Essentially, we are making two things happen at the same time:
- libgnuradio-core is going away, and its blocks are being reorganized
into several new, smaller libraries
- The C++ API is changing to use pure virtual interface classes, C++
namespaces, and segregated header files
These two transitions will occur in such a way that as much work as
possible will be completed on the master branch but without requiring
any changes to your existing code, and the rest will happen on the
next branch.
The gnuradio-core component has accumulated hundreds of blocks over
the last 10 years. In order to simplify and organize things, we are
creating several new top-level components to replace it. The first
step of this was done when gr-digital collected much of the digital
modulation/demodulation code up into its own component. The second
step was to create gr-wavelet and move the wavelet blocks into that.
When we are done, the following top-level components will hold all the
code that used to be in gnuradio-core:
* gr-blocks - "basic" blocks used widely across many flowgraphs, like
math operations, type conversions, stream/vector manipulation,
file/message/network sources/sinks, etc.
* gr-analog - analog waveform processing blocks such as signal
sources, AM/FM modulation/demodulation, AGC, squelch, power
measurement, etc.
* gr-digital - digital waveform processing blocks such as PSK and OFDM
modulation, scramblers, timing and carrier recovery, channel
equalization, bit packing/unpacking, framers, deframers, CRC, etc.

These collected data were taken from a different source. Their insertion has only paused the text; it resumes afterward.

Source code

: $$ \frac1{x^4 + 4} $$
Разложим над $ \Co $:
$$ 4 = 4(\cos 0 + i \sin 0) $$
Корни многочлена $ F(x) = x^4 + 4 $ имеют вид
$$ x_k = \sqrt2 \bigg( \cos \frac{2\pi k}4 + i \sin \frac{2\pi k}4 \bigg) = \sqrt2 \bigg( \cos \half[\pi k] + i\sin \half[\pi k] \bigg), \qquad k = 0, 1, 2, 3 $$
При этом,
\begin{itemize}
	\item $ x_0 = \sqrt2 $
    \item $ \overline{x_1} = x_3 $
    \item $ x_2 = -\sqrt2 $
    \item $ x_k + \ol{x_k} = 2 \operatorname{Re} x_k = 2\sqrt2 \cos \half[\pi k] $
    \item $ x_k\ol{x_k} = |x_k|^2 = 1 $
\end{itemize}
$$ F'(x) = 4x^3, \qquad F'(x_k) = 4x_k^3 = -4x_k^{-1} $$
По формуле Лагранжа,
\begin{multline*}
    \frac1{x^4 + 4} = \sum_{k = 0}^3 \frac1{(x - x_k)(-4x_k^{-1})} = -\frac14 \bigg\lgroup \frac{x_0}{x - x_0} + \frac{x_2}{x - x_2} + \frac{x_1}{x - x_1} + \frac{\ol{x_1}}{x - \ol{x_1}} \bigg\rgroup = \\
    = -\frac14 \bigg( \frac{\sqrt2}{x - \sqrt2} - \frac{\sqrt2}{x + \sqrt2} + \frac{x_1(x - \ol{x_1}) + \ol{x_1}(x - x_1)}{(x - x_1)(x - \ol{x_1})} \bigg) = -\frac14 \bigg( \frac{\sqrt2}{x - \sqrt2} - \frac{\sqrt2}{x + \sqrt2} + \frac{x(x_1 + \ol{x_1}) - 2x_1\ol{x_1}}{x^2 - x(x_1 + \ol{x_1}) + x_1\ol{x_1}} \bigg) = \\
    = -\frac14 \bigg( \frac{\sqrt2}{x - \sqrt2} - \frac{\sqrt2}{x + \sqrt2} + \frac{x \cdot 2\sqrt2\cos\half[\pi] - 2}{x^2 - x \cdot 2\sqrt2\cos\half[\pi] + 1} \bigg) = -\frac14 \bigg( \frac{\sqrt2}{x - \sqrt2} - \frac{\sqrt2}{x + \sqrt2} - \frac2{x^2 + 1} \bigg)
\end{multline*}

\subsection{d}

* gr-fec - Reed-Solomon and convolutional coding, future development
* gr-fft - blocks that wrap the external FFTW library
* gr-filter - FIR and IIR filters, filter design, resampling,
channelizers, channel models
* gr-vocoder - voice processing codecs
* gr-wavelet - wavelet processing blocks, future development
* gnuradio-runtime - top block and friends and runtime scheduler, very
small number of blocks for QA testing of runtime (vector source/sink,
null source/sink, etc.)
The process we are following to get this done is to create the new top
level components on the master branch and copy the existing blocks
into them, then remove the old blocks from gnuradio-core *on the next
branch only*. In this way, developers can, if they wish, start
migrating their applications to use the new block hierarchy in their
applications as they become available, without having to do it all at
once. Existing code, however, can also be left alone without any
impact as gnuradio-core itself will remain unchanged until the 3.7
release.
Part of this process is already done--gr-vocoder, gr-digital, and
gr-wavelet are part of the current release. The new gr-fft was merged
into master recently. Soon, gr-filter will be added in, and then we
will remove all fft and filter blocks out of gnuradio-core on the 3.7
branch only. Today, several more blocks from gnuradio-core were
copied into gr-digital, and again, we'll soon delete those blocks out
of gnuradio-core on the 3.7 branch only.
Since we're touching so much code, we're taking the opportunity make a
change to the C++ API to implement pure virtual interface classes for
API visible code. This was discussed on the mailing list March 12.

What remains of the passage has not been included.